Apesar do interesse concetual destes modelos, os dados existentes não são muito animadores quando se trata de explicar o comportamento efetivo de EF a partir do contributo isolado de cada uma destas propostas. De facto, e considerando a Teoria Comportamento Planeado (que é um dos modelos mais referenciados neste domínio), os resultados têm vindo a demonstrar que a relação entre a intenção de praticar EF e o comportamento efetivo de EF é na ordem dos 45% de variância explicada para a intenção de prática de EF, mas estes valores reduzem-se significativamente para 20% quando se trata de explicar o comportamento efetivo de EF (ver Hagger, Chatzisarantis, & Biddle, 2002). Estudos mais recentes têm vindo igualmente a obter uma menor percentagem de variância explicada da prática de EF relativamente à intenção de prática de EF (ver Gomes, Gonçalves, Maddux, & Carneiro, 2017; Gucciardi & Jackson, 2015). A este fenómeno de baixa relação entre intenção e o comportamento efetivo de EF designou-se por “intention-behaviour gap” (Armitage, 2005; Courneya, 1995), existindo um interesse na literatura em analisar que outros fatores podem ajudar a explicar a relação entre a intenção das pessoas praticarem EF e o comportamento efetivo de EF.
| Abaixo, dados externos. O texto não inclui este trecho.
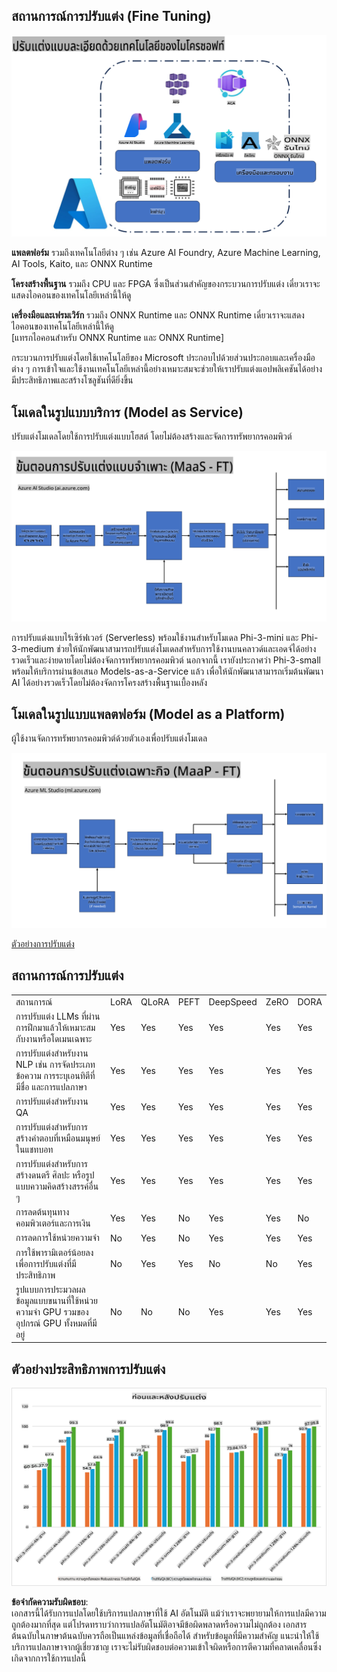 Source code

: ## สถานการณ์การปรับแต่ง (Fine Tuning)

![FineTuning with MS Services](../../../../translated_images/FinetuningwithMS.25759a0154a97ad90e43a6cace37d6bea87f0ac0236ada3ad5d4a1fbacc3bdf7.th.png)

**แพลตฟอร์ม** รวมถึงเทคโนโลยีต่าง ๆ เช่น Azure AI Foundry, Azure Machine Learning, AI Tools, Kaito, และ ONNX Runtime 

**โครงสร้างพื้นฐาน** รวมถึง CPU และ FPGA ซึ่งเป็นส่วนสำคัญของกระบวนการปรับแต่ง เดี๋ยวเราจะแสดงไอคอนของเทคโนโลยีเหล่านี้ให้ดู

**เครื่องมือและเฟรมเวิร์ก** รวมถึง ONNX Runtime และ ONNX Runtime เดี๋ยวเราจะแสดงไอคอนของเทคโนโลยีเหล่านี้ให้ดู  
[แทรกไอคอนสำหรับ ONNX Runtime และ ONNX Runtime]

กระบวนการปรับแต่งโดยใช้เทคโนโลยีของ Microsoft ประกอบไปด้วยส่วนประกอบและเครื่องมือต่าง ๆ การเข้าใจและใช้งานเทคโนโลยีเหล่านี้อย่างเหมาะสมจะช่วยให้เราปรับแต่งแอปพลิเคชันได้อย่างมีประสิทธิภาพและสร้างโซลูชันที่ดียิ่งขึ้น

## โมเดลในรูปแบบบริการ (Model as Service)

ปรับแต่งโมเดลโดยใช้การปรับแต่งแบบโฮสต์ โดยไม่ต้องสร้างและจัดการทรัพยากรคอมพิวต์

![MaaS Fine Tuning](../../../../translated_images/MaaSfinetune.6184d80a336ea9d7bb67a581e9e5d0b021cafdffff7ba257c2012e2123e0d77e.th.png)

การปรับแต่งแบบไร้เซิร์ฟเวอร์ (Serverless) พร้อมใช้งานสำหรับโมเดล Phi-3-mini และ Phi-3-medium ช่วยให้นักพัฒนาสามารถปรับแต่งโมเดลสำหรับการใช้งานบนคลาวด์และเอดจ์ได้อย่างรวดเร็วและง่ายดายโดยไม่ต้องจัดการทรัพยากรคอมพิวต์ นอกจากนี้ เรายังประกาศว่า Phi-3-small พร้อมให้บริการผ่านข้อเสนอ Models-as-a-Service แล้ว เพื่อให้นักพัฒนาสามารถเริ่มต้นพัฒนา AI ได้อย่างรวดเร็วโดยไม่ต้องจัดการโครงสร้างพื้นฐานเบื้องหลัง

## โมเดลในรูปแบบแพลตฟอร์ม (Model as a Platform)

ผู้ใช้งานจัดการทรัพยากรคอมพิวต์ด้วยตัวเองเพื่อปรับแต่งโมเดล

![Maap Fine Tuning](../../../../translated_images/MaaPFinetune.cf8b08ef05bf57f362da90834be87562502f4370de4a7325a9fb03b8c008e5e7.th.png)

[ตัวอย่างการปรับแต่ง](https://github.com/Azure/azureml-examples/blob/main/sdk/python/foundation-models/system/finetune/chat-completion/chat-completion.ipynb)

## สถานการณ์การปรับแต่ง 

| | | | | | | |
|-|-|-|-|-|-|-|
|สถานการณ์|LoRA|QLoRA|PEFT|DeepSpeed|ZeRO|DORA|
|การปรับแต่ง LLMs ที่ผ่านการฝึกมาแล้วให้เหมาะสมกับงานหรือโดเมนเฉพาะ|Yes|Yes|Yes|Yes|Yes|Yes|
|การปรับแต่งสำหรับงาน NLP เช่น การจัดประเภทข้อความ การระบุเอนทิตีที่มีชื่อ และการแปลภาษา|Yes|Yes|Yes|Yes|Yes|Yes|
|การปรับแต่งสำหรับงาน QA|Yes|Yes|Yes|Yes|Yes|Yes|
|การปรับแต่งสำหรับการสร้างคำตอบที่เหมือนมนุษย์ในแชทบอท|Yes|Yes|Yes|Yes|Yes|Yes|
|การปรับแต่งสำหรับการสร้างดนตรี ศิลปะ หรือรูปแบบความคิดสร้างสรรค์อื่น ๆ|Yes|Yes|Yes|Yes|Yes|Yes|
|การลดต้นทุนทางคอมพิวเตอร์และการเงิน|Yes|Yes|No|Yes|Yes|No|
|การลดการใช้หน่วยความจำ|No|Yes|No|Yes|Yes|Yes|
|การใช้พารามิเตอร์น้อยลงเพื่อการปรับแต่งที่มีประสิทธิภาพ|No|Yes|Yes|No|No|Yes|
|รูปแบบการประมวลผลข้อมูลแบบขนานที่ใช้หน่วยความจำ GPU รวมของอุปกรณ์ GPU ทั้งหมดที่มีอยู่|No|No|No|Yes|Yes|Yes|

## ตัวอย่างประสิทธิภาพการปรับแต่ง

![Finetuning Performance](../../../../translated_images/Finetuningexamples.9dbf84557eef43e011eb7cadf51f51686f9245f7953e2712a27095ab7d18a6d1.th.png)

**ข้อจำกัดความรับผิดชอบ**:  
เอกสารนี้ได้รับการแปลโดยใช้บริการแปลภาษาที่ใช้ AI อัตโนมัติ แม้ว่าเราจะพยายามให้การแปลมีความถูกต้องมากที่สุด แต่โปรดทราบว่าการแปลอัตโนมัติอาจมีข้อผิดพลาดหรือความไม่ถูกต้อง เอกสารต้นฉบับในภาษาต้นฉบับควรถือเป็นแหล่งข้อมูลที่เชื่อถือได้ สำหรับข้อมูลที่มีความสำคัญ แนะนำให้ใช้บริการแปลภาษาจากผู้เชี่ยวชาญ เราจะไม่รับผิดชอบต่อความเข้าใจผิดหรือการตีความที่คลาดเคลื่อนซึ่งเกิดจากการใช้การแปลนี้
Foi a partir desta necessidade que foi formulado o primeiro objetivo deste estudo, traduzindo-se pela opção de integração dos principais contributos fornecidos pelos modelos descritos anteriormente para explicar a prática de EF. Mais concretamente, foram selecionadas variáveis psicológicas relacionadas com a Teoria do Comportamento Planeado (e.g., intenção, atitudes, perceção de controle e normas subjetivas), com a Teoria Sociocognitiva (e.g., autoeficácia), com o Modelo Transteórico (e.g., benefícios e custos), com a Teoria da Autodeterminação (e.g., motivação) e com o Modelo de Ação para a Saúde (e.g., planeamento e perceção de eficácia na concretização dos objetivos).
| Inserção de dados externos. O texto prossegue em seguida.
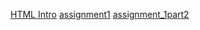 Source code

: [HTML Intro](/CLASS_NOTES/HTML_intro/)
[assignment1](/CLASS_ASSIGNMENT/ASSIGNMENT_1/assignment%20_1.html)
[assignment_1part2](CLASS_ASSIGNMENT/ASSIGNMENT_1/assets/assets/index.html)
No entanto, convém referir que esta tentativa de compreensão da prática de EF deve admitir que outros fatores, além dos psicológicos, podem influenciar este comportamento. Tal como referem Maddux e Dawson (2014), o entendimento deste fenómeno passa pela consideração dos eventos situacionais, das circunstâncias ambientais e dos processos cognitivos, emocionais e comportamentais que interagem e se influenciam mutuamente no assumir da prática de EF. Esta ideia é corroborada por Biddle e Mutrie (2008), realçando-se a existência de um conjunto alargado de fatores que influenciam a prática de exercício, nomeadamente fatores pessoais/demográficos (e.g., idade, sexo, raça e nível socioeconómico), sociais (e.g., apoio social e influência social), ambientais (e.g., acessibilidades e existência de estacionamento no local de prática, perceção de tráfego até local de prática e o próprio contexto físico da prática) e psicológicos (e.g., motivação, atitudes).

Considerando todas estas indicações da literatura, privilegiou-se neste estudo a análise dos fatores psicológicos implicados na prática de EF, mas atendendo sempre à relevância dos fatores pessoais, sociais, situacionais, educacionais e culturais, uma vez que estas dimensões são igualmente relevantes no entendimento do comportamento de EF.

Para além desta dificuldade em explicar o comportamento efetivo de EF, acresce ainda o facto dos fatores psicológicos envolvidos no início da prática de EF tenderem a sofrer alterações ao longo do tempo de atividade de EF (Milne, Rodgers, Hall, & Wilson, 2008; Nigg, Borrelli, Maddock, & Dishman, 2008; Parschau et al., 2012; Williams & French, 2011). Dito por outras palavras, é igualmente desafiador para a investigação compreender os fatores psicológicos promotores do comportamento efetivo de EF mas também analisar a mudança ou estabilidade dos mesmos, ao longo do tempo de prática de EF, sendo este segundo objetivo deste estudo.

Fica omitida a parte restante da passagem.